[Exercise prompt] The line containing "2) representatives" and every line after it through the end of the records: return those exactly, and nothing more.
Data listing START
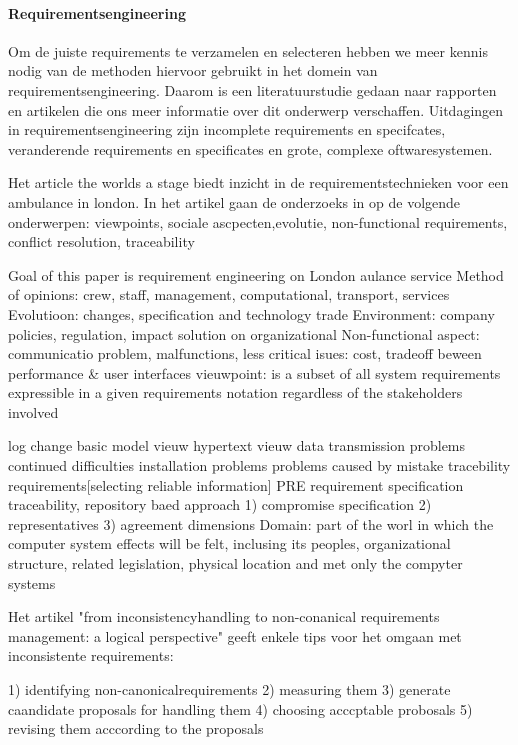 \paragraph{Requirementsengineering}

Om de juiste requirements te verzamelen en selecteren hebben we meer kennis nodig van de methoden hiervoor gebruikt in het domein van requirementsengineering. Daarom is een literatuurstudie gedaan naar rapporten en artikelen die ons meer informatie over dit onderwerp verschaffen.
 Uitdagingen in requirementsengineering zijn incomplete requirements en specifcates, veranderende requirements en specificates en grote, complexe oftwaresystemen.
 
 Het article the worlds a stage biedt inzicht in de requirementstechnieken voor een ambulance in london. In het artikel gaan de onderzoeks in op de volgende onderwerpen: 
 viewpoints, sociale ascpecten,evolutie, non-functional requirements, conflict resolution, traceability
 
 Goal of this paper is requirement  engineering on London aulance service
 Method of opinions: crew, staff, management, computational, transport, services
 Evolutioon: changes, specification and technology trade
 Environment: company policies, regulation, impact solution on organizational
 Non-functional aspect: communicatio problem, malfunctions, less critical isues: cost, tradeoff beween performance \& user interfaces
 vieuwpoint: is a subset of all system requirements expressible in a given requirements notation regardless of the stakeholders involved
 
 log change
 basic model vieuw
 hypertext vieuw
 data transmission problems
 continued difficulties
 installation problems
 problems caused by mistake
 tracebility requirements[selecting reliable information]
 PRE requirement specification traceability, repository baed approach
 1) compromise specification
 2) representatives
 3) agreement dimensions
 Domain: part of the worl in which the computer system effects will be felt, inclusing its peoples, organizational structure, related legislation, physical location and met only the compyter systems
 
 
 Het artikel "from inconsistencyhandling to non-conanical requirements management: a logical perspective" geeft enkele tips voor het omgaan met inconsistente requirements:
 
 1) identifying non-canonicalrequirements
 2) measuring them
 3) generate caandidate proposals for handling them
 4) choosing acccptable probosals
 5) revising them acccording to the proposals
Data listing END
[Solution to the problem]
 2) representatives
 3) agreement dimensions
 Domain: part of the worl in which the computer system effects will be felt, inclusing its peoples, organizational structure, related legislation, physical location and met only the compyter systems
 
 
 Het artikel "from inconsistencyhandling to non-conanical requirements management: a logical perspective" geeft enkele tips voor het omgaan met inconsistente requirements:
 
 1) identifying non-canonicalrequirements
 2) measuring them
 3) generate caandidate proposals for handling them
 4) choosing acccptable probosals
 5) revising them acccording to the proposals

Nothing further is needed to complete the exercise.